START The data
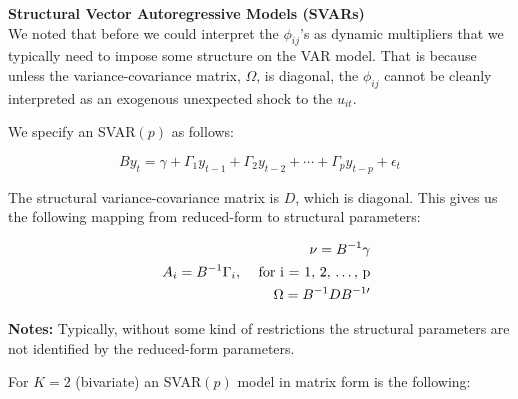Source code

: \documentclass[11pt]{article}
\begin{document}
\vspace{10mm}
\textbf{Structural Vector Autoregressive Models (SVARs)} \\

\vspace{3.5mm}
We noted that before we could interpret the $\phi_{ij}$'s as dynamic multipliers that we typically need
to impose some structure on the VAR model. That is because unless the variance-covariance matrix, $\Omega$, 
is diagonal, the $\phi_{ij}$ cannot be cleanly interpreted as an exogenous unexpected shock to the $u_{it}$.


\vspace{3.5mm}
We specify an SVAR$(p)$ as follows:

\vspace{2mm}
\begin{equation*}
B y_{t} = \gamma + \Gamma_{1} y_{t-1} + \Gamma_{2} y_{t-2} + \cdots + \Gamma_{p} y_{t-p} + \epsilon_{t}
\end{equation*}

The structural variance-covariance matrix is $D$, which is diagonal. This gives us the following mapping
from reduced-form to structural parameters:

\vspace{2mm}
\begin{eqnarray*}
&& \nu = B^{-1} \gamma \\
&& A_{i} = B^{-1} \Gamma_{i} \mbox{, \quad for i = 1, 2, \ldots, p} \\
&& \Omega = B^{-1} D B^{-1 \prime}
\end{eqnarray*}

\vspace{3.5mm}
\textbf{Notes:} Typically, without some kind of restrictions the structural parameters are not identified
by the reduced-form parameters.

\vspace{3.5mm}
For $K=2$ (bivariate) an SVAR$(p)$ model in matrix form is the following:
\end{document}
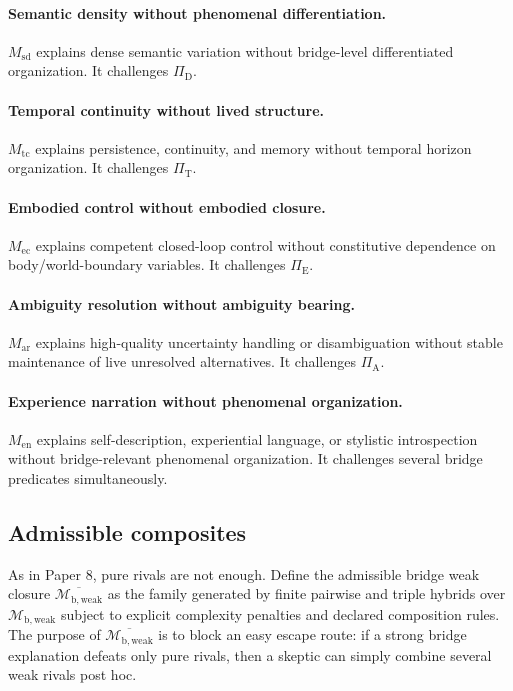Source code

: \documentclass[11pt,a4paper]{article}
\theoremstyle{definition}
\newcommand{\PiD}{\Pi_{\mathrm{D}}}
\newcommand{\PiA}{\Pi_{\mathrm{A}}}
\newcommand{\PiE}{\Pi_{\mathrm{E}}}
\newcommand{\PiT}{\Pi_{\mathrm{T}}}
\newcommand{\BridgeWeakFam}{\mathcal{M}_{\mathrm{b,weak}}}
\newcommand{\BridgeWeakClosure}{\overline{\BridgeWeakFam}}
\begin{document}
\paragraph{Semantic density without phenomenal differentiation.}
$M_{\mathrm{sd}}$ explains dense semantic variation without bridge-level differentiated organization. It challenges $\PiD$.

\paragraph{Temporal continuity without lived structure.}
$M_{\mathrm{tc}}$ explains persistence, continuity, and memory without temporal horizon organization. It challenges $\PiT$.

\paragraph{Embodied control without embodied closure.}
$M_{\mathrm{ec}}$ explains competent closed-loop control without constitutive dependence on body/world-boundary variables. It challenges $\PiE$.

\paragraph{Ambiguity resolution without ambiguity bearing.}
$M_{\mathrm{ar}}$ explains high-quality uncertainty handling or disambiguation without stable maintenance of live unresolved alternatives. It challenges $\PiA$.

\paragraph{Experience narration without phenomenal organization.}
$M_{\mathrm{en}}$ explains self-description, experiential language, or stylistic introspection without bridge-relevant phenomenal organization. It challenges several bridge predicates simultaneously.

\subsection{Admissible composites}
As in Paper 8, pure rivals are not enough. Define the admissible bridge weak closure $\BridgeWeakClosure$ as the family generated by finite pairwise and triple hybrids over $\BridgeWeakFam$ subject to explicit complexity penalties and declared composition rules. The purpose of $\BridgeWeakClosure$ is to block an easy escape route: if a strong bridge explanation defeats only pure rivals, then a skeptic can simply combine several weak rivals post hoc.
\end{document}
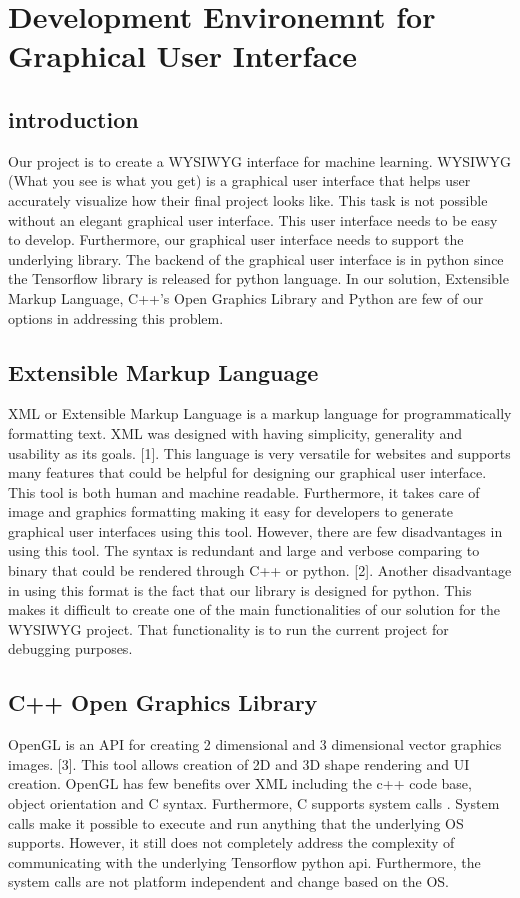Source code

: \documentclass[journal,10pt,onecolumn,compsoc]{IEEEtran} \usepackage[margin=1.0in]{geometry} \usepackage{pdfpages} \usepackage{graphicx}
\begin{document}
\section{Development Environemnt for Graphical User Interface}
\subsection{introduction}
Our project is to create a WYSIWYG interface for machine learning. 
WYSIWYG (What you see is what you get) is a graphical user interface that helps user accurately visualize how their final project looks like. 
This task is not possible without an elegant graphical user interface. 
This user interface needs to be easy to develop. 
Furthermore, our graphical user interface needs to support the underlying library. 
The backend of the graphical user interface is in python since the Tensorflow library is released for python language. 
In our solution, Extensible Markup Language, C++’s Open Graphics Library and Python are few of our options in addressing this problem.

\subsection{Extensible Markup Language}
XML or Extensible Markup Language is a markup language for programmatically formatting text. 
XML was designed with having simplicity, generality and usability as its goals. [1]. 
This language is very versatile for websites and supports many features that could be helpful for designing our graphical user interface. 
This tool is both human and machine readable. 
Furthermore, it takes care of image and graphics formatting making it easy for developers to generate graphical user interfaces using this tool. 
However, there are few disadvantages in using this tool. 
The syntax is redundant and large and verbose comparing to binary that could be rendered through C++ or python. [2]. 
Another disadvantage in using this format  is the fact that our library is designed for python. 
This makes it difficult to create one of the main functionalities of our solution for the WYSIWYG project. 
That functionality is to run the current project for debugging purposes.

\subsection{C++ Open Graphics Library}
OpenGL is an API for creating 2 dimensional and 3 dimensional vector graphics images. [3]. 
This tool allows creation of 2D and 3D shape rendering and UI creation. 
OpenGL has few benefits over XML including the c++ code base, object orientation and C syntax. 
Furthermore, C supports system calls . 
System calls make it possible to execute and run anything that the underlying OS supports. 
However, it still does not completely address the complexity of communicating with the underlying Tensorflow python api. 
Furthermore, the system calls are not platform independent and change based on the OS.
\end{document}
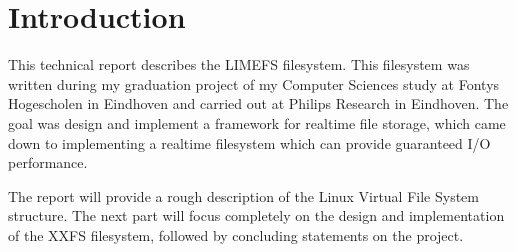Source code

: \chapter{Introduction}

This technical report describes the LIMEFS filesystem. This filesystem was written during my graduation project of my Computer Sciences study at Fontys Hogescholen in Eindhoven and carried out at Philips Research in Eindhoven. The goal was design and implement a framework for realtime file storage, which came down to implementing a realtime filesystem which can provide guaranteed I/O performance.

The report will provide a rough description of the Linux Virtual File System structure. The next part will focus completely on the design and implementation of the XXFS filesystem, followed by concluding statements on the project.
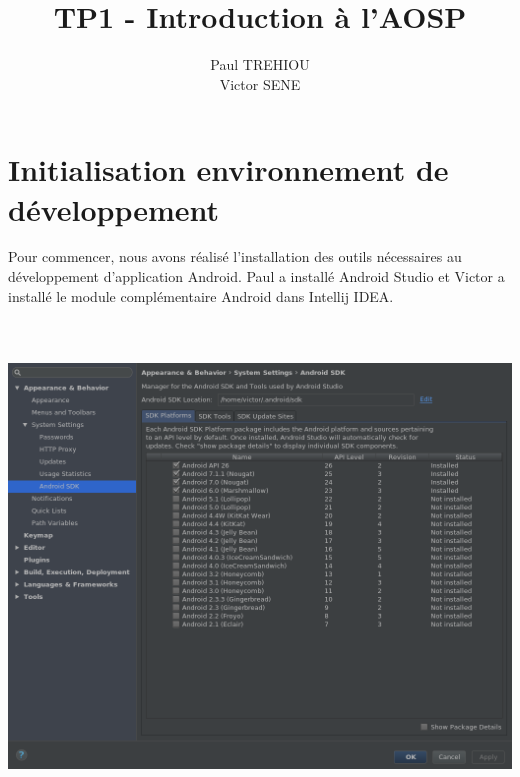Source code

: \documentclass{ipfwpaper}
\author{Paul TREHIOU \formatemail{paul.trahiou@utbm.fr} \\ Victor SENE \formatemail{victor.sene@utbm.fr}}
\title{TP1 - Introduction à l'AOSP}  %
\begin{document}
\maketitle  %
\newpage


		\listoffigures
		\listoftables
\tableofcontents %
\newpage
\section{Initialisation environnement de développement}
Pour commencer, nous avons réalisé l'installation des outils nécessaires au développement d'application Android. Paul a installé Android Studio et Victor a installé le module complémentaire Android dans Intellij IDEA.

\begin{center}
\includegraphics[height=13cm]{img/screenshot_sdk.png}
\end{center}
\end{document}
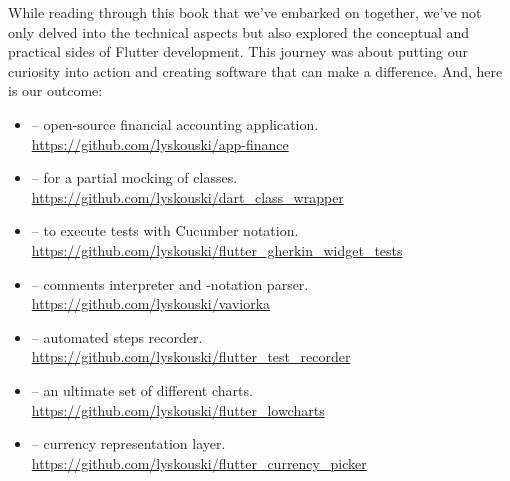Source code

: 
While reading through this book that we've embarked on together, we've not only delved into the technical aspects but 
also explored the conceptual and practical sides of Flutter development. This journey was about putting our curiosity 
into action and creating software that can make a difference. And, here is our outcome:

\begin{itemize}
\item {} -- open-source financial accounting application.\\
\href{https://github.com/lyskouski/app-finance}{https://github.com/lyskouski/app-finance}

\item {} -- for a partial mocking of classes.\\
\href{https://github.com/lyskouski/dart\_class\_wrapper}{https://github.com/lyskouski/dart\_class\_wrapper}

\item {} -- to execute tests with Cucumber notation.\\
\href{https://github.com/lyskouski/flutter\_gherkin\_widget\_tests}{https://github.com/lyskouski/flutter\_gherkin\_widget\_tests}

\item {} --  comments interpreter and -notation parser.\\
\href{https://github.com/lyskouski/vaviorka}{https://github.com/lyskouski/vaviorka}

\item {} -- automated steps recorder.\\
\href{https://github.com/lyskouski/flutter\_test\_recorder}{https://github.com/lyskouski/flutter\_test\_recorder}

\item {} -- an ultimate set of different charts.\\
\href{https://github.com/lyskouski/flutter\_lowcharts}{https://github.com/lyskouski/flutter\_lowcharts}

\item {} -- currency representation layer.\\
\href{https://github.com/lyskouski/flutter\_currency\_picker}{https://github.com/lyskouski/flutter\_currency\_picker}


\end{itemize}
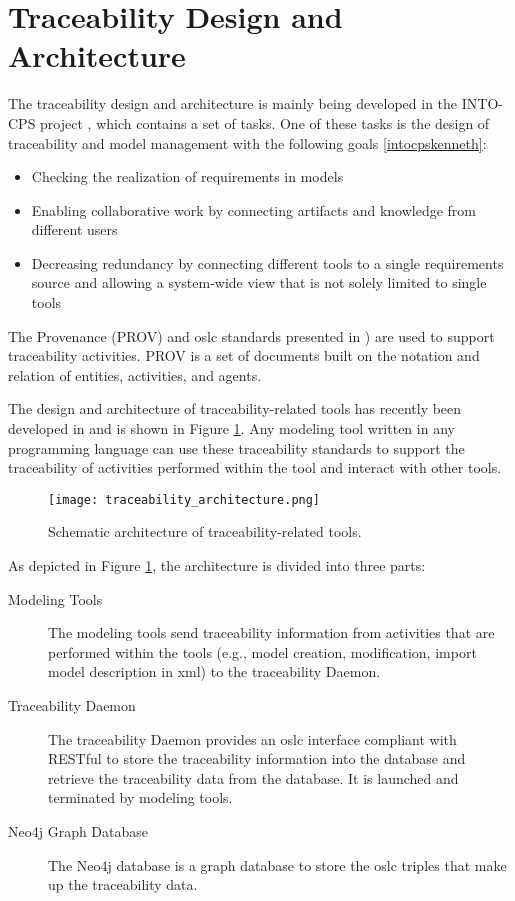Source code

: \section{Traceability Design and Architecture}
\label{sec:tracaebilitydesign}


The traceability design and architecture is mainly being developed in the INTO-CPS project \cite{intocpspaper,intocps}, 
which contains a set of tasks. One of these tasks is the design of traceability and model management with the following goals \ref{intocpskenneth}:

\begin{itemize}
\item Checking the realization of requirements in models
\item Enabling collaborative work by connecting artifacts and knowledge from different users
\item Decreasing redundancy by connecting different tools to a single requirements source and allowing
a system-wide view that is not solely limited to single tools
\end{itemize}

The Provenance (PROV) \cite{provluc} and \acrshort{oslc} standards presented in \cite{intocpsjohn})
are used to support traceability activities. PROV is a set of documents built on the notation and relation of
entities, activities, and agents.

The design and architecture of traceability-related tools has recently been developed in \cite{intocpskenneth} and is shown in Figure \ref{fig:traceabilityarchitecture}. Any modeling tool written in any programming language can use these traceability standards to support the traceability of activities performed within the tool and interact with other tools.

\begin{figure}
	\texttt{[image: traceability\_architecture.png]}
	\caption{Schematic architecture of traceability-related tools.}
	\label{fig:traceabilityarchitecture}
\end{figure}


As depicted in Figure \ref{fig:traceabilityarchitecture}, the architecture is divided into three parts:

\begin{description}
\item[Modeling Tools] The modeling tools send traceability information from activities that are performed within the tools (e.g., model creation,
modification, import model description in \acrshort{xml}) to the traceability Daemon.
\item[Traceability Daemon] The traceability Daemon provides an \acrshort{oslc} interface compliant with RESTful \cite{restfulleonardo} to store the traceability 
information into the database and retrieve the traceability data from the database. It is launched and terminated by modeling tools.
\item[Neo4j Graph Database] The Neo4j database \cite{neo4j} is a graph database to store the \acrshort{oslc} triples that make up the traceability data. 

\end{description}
END The data
→ **Problem description**:
Print exactly the lines above that run from the one with "- Introduction à" down to the one with "with Cucumber notation.\\", and omit the pictures.

→ **Task result**:
\title{TP1 - Introduction à l'AOSP}  %
\begin{document}
\maketitle  %
\newpage


		\listoffigures
		\listoftables
\tableofcontents %
\newpage
\section{Initialisation environnement de développement}
Pour commencer, nous avons réalisé l'installation des outils nécessaires au développement d'application Android. Paul a installé Android Studio et Victor a installé le module complémentaire Android dans Intellij IDEA.

\begin{center}
\includegraphics[height=13cm]{img/screenshot_sdk.png}
\end{center}
\end{document}
Source code

: 
While reading through this book that we've embarked on together, we've not only delved into the technical aspects but 
also explored the conceptual and practical sides of Flutter development. This journey was about putting our curiosity 
into action and creating software that can make a difference. And, here is our outcome:

\begin{itemize}
\item {} -- open-source financial accounting application.\\
\href{https://github.com/lyskouski/app-finance}{https://github.com/lyskouski/app-finance}

\item {} -- for a partial mocking of classes.\\
\href{https://github.com/lyskouski/dart\_class\_wrapper}{https://github.com/lyskouski/dart\_class\_wrapper}

\item {} -- to execute tests with Cucumber notation.\\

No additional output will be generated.